> TASK BRIEF
Each line with the word "releasable" must appear in the answer, copied from the records.

> DATA FOR REVIEW
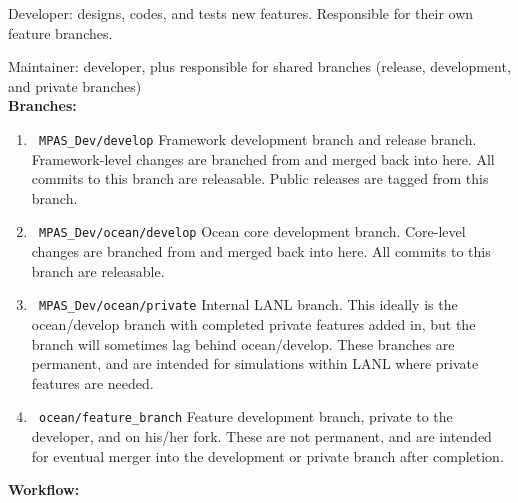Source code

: \documentclass[11pt]{article}
\begin{document}
Developer: designs, codes, and tests new features.  Responsible for their own feature branches.

Maintainer: developer, plus responsible for shared branches (release, development, and private branches)\\

{\bf Branches:}
\begin{enumerate}
\item \verb| MPAS_Dev/develop|  Framework development branch and release branch.  Framework-level changes are branched from and merged back into here.   All commits to this branch are releasable.  Public releases are tagged from this branch.

\item \verb| MPAS_Dev/ocean/develop|  Ocean core development branch.  Core-level changes are branched from and merged back into here.  All commits to this branch are releasable.

\item \verb| MPAS_Dev/ocean/private|  Internal LANL branch.  This ideally is the ocean/develop branch with completed private features added in, but the branch will sometimes lag behind ocean/develop.  These branches are permanent, and are intended for simulations within LANL where private features are needed.

\item \verb| ocean/feature_branch|  Feature development branch, private to the developer, and on his/her fork.  These are not permanent, and are intended for eventual merger into the development or private branch after completion.
\end{enumerate}

{\bf Workflow:}
\end{document}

> RESPONSE TO THIS TASK
\item \verb| MPAS_Dev/develop|  Framework development branch and release branch.  Framework-level changes are branched from and merged back into here.   All commits to this branch are releasable.  Public releases are tagged from this branch.
\item \verb| MPAS_Dev/ocean/develop|  Ocean core development branch.  Core-level changes are branched from and merged back into here.  All commits to this branch are releasable.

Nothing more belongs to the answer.